Material provided:
- Opening Delimiter -

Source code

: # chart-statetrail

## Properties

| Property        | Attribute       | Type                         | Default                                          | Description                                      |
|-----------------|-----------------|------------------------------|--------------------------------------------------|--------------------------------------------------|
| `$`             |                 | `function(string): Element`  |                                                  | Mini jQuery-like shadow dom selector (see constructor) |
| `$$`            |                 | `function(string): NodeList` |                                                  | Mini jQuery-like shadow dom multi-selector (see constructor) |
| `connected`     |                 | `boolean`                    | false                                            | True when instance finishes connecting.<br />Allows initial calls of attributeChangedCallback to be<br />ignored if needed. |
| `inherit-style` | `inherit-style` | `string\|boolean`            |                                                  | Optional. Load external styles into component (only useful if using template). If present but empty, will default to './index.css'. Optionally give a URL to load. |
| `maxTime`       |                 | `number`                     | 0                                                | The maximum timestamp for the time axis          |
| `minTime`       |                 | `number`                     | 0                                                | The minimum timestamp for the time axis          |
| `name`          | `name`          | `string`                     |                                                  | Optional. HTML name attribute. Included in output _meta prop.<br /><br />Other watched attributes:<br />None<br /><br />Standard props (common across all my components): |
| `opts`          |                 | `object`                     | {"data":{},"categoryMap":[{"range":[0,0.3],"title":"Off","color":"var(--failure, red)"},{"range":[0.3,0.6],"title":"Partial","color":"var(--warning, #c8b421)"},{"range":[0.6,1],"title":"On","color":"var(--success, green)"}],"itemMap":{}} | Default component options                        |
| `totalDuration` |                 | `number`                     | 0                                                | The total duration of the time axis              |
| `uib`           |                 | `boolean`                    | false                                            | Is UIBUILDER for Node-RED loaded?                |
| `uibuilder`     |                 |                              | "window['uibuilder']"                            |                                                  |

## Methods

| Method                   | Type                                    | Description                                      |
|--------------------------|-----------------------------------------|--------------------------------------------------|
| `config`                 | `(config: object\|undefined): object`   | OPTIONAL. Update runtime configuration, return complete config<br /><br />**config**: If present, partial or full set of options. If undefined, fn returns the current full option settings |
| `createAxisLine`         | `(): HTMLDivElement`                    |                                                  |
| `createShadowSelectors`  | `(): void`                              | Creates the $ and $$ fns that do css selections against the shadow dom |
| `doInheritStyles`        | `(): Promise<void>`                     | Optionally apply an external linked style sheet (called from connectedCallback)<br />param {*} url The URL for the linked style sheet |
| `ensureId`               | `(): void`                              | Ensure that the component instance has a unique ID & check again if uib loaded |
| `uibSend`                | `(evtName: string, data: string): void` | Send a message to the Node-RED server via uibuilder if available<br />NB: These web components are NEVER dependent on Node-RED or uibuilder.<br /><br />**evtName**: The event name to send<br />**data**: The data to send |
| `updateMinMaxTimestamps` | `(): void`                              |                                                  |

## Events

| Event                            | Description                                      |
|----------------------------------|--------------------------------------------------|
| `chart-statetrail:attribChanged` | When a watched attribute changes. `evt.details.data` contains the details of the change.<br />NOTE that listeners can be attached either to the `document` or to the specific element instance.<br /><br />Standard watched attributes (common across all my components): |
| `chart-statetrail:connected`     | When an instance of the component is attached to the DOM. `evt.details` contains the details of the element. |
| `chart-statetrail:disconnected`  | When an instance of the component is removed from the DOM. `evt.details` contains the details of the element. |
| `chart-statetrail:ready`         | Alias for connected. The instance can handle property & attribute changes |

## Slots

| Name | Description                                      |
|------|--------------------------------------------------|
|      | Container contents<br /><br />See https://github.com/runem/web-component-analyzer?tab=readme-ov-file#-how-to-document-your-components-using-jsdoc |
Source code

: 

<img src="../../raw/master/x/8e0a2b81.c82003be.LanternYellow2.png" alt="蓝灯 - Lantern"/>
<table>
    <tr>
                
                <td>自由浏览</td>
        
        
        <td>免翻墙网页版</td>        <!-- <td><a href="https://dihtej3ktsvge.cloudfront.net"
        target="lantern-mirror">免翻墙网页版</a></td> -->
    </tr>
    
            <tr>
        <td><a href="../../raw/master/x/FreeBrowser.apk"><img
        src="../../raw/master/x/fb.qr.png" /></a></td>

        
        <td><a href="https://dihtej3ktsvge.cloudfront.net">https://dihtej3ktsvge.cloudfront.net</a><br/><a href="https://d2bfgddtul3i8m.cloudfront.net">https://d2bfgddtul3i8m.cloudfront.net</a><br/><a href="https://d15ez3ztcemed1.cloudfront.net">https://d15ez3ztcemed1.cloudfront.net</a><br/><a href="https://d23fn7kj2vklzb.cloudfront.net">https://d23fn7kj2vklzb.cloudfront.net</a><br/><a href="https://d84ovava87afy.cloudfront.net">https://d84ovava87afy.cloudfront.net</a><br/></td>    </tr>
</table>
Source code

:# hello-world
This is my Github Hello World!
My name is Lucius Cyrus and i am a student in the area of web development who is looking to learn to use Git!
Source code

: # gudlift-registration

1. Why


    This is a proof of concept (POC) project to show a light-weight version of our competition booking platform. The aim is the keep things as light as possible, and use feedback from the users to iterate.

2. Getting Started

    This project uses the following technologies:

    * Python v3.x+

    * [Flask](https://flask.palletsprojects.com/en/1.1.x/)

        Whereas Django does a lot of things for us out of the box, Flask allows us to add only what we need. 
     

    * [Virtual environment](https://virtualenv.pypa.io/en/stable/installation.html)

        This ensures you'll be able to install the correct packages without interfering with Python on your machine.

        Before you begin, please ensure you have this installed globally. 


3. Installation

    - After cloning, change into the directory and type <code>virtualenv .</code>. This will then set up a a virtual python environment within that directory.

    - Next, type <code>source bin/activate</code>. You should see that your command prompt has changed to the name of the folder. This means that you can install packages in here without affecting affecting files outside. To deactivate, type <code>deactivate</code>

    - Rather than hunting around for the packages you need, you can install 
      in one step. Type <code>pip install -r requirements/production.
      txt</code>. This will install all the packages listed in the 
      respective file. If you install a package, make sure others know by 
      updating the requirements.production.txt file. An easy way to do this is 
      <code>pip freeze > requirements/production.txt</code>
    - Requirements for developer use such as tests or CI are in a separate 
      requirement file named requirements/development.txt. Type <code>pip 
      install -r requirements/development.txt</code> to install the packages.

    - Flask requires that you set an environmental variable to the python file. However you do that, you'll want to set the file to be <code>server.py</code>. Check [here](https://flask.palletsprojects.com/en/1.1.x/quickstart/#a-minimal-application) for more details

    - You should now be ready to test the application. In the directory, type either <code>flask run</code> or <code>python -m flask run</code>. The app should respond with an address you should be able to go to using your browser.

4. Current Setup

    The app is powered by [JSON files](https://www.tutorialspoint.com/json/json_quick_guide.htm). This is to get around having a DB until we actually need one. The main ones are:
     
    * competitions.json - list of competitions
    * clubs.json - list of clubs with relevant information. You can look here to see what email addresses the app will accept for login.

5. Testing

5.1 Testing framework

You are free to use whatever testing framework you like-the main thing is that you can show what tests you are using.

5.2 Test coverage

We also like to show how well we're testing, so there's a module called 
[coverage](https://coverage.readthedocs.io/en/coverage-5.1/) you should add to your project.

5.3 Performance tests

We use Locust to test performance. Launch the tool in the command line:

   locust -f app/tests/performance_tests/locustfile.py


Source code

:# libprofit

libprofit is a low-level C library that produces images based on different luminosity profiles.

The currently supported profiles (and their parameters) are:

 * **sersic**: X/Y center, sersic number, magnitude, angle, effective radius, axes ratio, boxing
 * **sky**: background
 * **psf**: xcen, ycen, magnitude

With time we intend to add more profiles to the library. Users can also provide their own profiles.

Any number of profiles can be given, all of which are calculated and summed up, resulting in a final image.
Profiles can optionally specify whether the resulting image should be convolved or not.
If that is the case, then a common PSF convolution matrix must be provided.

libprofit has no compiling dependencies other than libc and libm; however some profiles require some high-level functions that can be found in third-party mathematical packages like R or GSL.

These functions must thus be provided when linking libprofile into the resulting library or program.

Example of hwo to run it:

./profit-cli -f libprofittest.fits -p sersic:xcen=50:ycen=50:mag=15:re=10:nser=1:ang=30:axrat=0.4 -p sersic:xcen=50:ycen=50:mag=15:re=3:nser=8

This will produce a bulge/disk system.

- Closing Delimiter -

Task objective:
Take each line of the material above that holds the string "ycen" and copy it.

Exercise result:
 * **psf**: xcen, ycen, magnitude
./profit-cli -f libprofittest.fits -p sersic:xcen=50:ycen=50:mag=15:re=10:nser=1:ang=30:axrat=0.4 -p sersic:xcen=50:ycen=50:mag=15:re=3:nser=8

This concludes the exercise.